Plain-text document sources
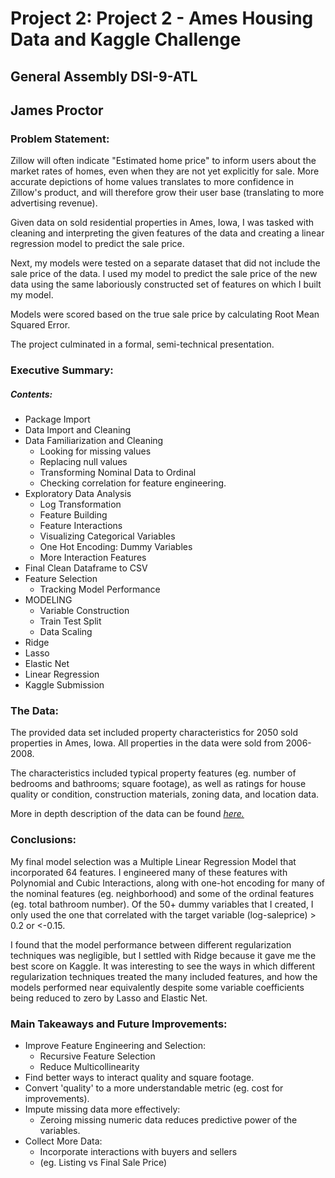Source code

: # Project 2: Project 2 - Ames Housing Data and Kaggle Challenge
## General Assembly DSI-9-ATL
## James Proctor

### **Problem Statement:**
Zillow will often indicate "Estimated home price" to inform users about the market rates of homes, even when they are not yet explicitly for sale. More accurate depictions of home values translates to more confidence in Zillow's product, and will therefore grow their user base (translating to more advertising revenue).

Given data on sold residential properties in Ames, Iowa, I was tasked with cleaning and interpreting the given features of the data and creating a linear regression model to predict the sale price.

Next, my models were tested on a separate dataset that did not include the sale price of the data. I used my model to predict the sale price of the new data using the same laboriously constructed set of features on which I built my model.

Models were scored based on the true sale price by calculating Root Mean Squared Error.

The project culminated in a formal, semi-technical presentation.

### Executive Summary:

##### Contents:

- Package Import
- Data Import and Cleaning
- Data Familiarization and Cleaning
  - Looking for missing values
  - Replacing null values
  - Transforming Nominal Data to Ordinal
  - Checking correlation for feature engineering.
- Exploratory Data Analysis
  - Log Transformation
  - Feature Building
  - Feature Interactions
  - Visualizing Categorical Variables
  - One Hot Encoding: Dummy Variables
  - More Interaction Features
- Final Clean Dataframe to CSV
- Feature Selection
  - Tracking Model Performance
- MODELING
  - Variable Construction
  - Train Test Split
  - Data Scaling
 - Ridge
 - Lasso
 - Elastic Net
 - Linear Regression
- Kaggle Submission


### The Data:
The provided data set included property characteristics for 2050 sold properties in Ames, Iowa. All properties in the data were sold from 2006-2008.

The characteristics included typical property features (eg. number of bedrooms and bathrooms; square footage), as well as ratings for house quality or condition, construction materials, zoning data, and location data.

More in depth description of the data can be found _[here.](http://jse.amstat.org/v19n3/decock/DataDocumentation.txt)_

### Conclusions:

My final model selection was a Multiple Linear Regression Model that incorporated 64 features. I engineered many of these features with Polynomial and Cubic Interactions, along with one-hot encoding for many of the nominal features (eg. neighborhood) and some of the ordinal features (eg. total bathroom number). Of the 50+ dummy variables that I created, I only used the one that correlated with the target variable (log-saleprice) > 0.2 or <-0.15.

I found that the model performance between different regularization techniques was negligible, but I settled with Ridge because it gave me the best score on Kaggle. It was interesting to see the ways in which different regularization techniques treated the many included features, and how the models performed near equivalently despite some variable coefficients being reduced to zero by Lasso and Elastic Net.

### Main Takeaways and Future Improvements:
 - Improve Feature Engineering and Selection:
   - Recursive Feature Selection
   - Reduce Multicollinearity
- Find better ways to interact quality and square footage.
- Convert 'quality' to a more understandable metric (eg. cost for improvements).
- Impute missing data more effectively:
  - Zeroing missing numeric data reduces predictive power of the variables.
- Collect More Data:
  - Incorporate interactions with buyers and sellers
  - (eg. Listing vs Final Sale Price)
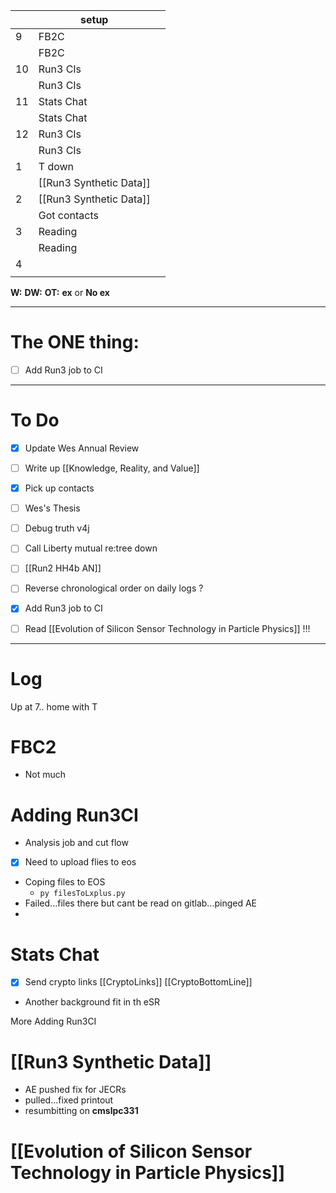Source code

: 
|     | setup                   |     |
| --- | ----------------------- | --- |
| 9   | FB2C                    |     |
|     | FB2C                    |     |
| 10  | Run3 CIs                |     |
|     | Run3 CIs                |     |
| 11  | Stats Chat              |     |
|     | Stats Chat              |     |
| 12  | Run3 CIs                |     |
|     | Run3 CIs                |     |
| 1   | T down                  |     |
|     | [[Run3 Synthetic Data]] |     |
| 2   | [[Run3 Synthetic Data]] |     |
|     | Got contacts            |     |
| 3   | Reading                 |     |
|     | Reading                 |     |
| 4   |                         |     |
|     |                         |     |

**W:**
**DW:**
**OT:**
**ex** or **No ex**

---
# The ONE thing: 
- [ ] Add Run3 job to CI

---
# To Do

- [x] Update Wes Annual Review
- [ ] Write up  [[Knowledge, Reality, and Value]]
- [x] Pick up contacts
- [ ] Wes's Thesis
- [ ] Debug truth v4j
- [ ] Call Liberty mutual re:tree down
- [ ]  [[Run2 HH4b AN]]
- [ ] Reverse chronological order on daily logs ?
- [x]  Add Run3 job to CI
- [ ] Read [[Evolution of Silicon Sensor Technology in Particle Physics]] !!!


---

# Log

Up at 7.. home with T 

# FBC2
- Not much


# Adding Run3CI 
- Analysis job and cut flow
- [x] Need to upload flies to eos
- Coping files to EOS
	- `py filesToLxplus.py `
- Failed...files there but cant be read on gitlab...pinged AE
- 
# Stats Chat
- [x] Send crypto links
	[[CryptoLinks]]
	[[CryptoBottomLine]]
- Another background fit in th eSR


More Adding Run3CI

# [[Run3 Synthetic Data]]
- AE pushed fix for JECRs 
- pulled...fixed printout
- resumbitting on **cmslpc331**

# [[Evolution of Silicon Sensor Technology in Particle Physics]] 


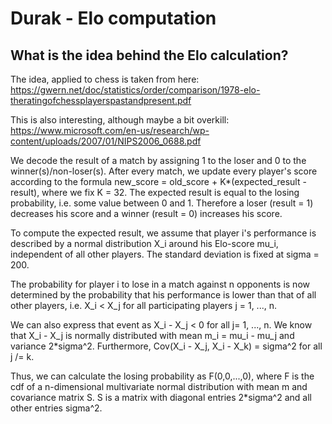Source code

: # Durak - Elo computation
## What is the idea behind the Elo calculation?
The idea, applied to chess is taken from here: https://gwern.net/doc/statistics/order/comparison/1978-elo-theratingofchessplayerspastandpresent.pdf

This is also interesting, although maybe a bit overkill: https://www.microsoft.com/en-us/research/wp-content/uploads/2007/01/NIPS2006_0688.pdf


We decode the result of a match by assigning 1 to the loser and 0 to the winner(s)/non-loser(s). After every match, we update every player's score according to the formula
          new_score = old_score + K*(expected_result - result),
where we fix K = 32. The expected result is equal to the losing probability, i.e. some value between 0 and 1. Therefore a loser (result = 1) decreases his score and a winner (result = 0) increases his score.



To compute the expected result, we assume that player i's performance is described by a normal distribution X_i around his Elo-score mu_i, independent of all other players. The standard deviation is fixed at sigma = 200.

The probability for player i to lose in a match against n opponents is now determined by the probability that his performance is lower than that of all other players, i.e. X_i < X_j for all participating players j = 1, ..., n.

We can also express that event as X_i - X_j < 0 for all j= 1, ..., n. We know that X_i - X_j is normally distributed with mean m_i = mu_i - mu_j and variance 2*sigma^2. Furthermore, Cov(X_i - X_j, X_i - X_k) = sigma^2 for all j /= k.

Thus, we can calculate the losing probability as F(0,0,...,0), where F is the cdf of a n-dimensional multivariate normal distribution with mean m and covariance matrix S. S is a matrix with diagonal entries 2*sigma^2 and all other entries sigma^2.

## Work required
Copy every line from the records that holds the string "home".

## Reply to the exercise
Zillow will often indicate "Estimated home price" to inform users about the market rates of homes, even when they are not yet explicitly for sale. More accurate depictions of home values translates to more confidence in Zillow's product, and will therefore grow their user base (translating to more advertising revenue).
Up at 7.. home with T 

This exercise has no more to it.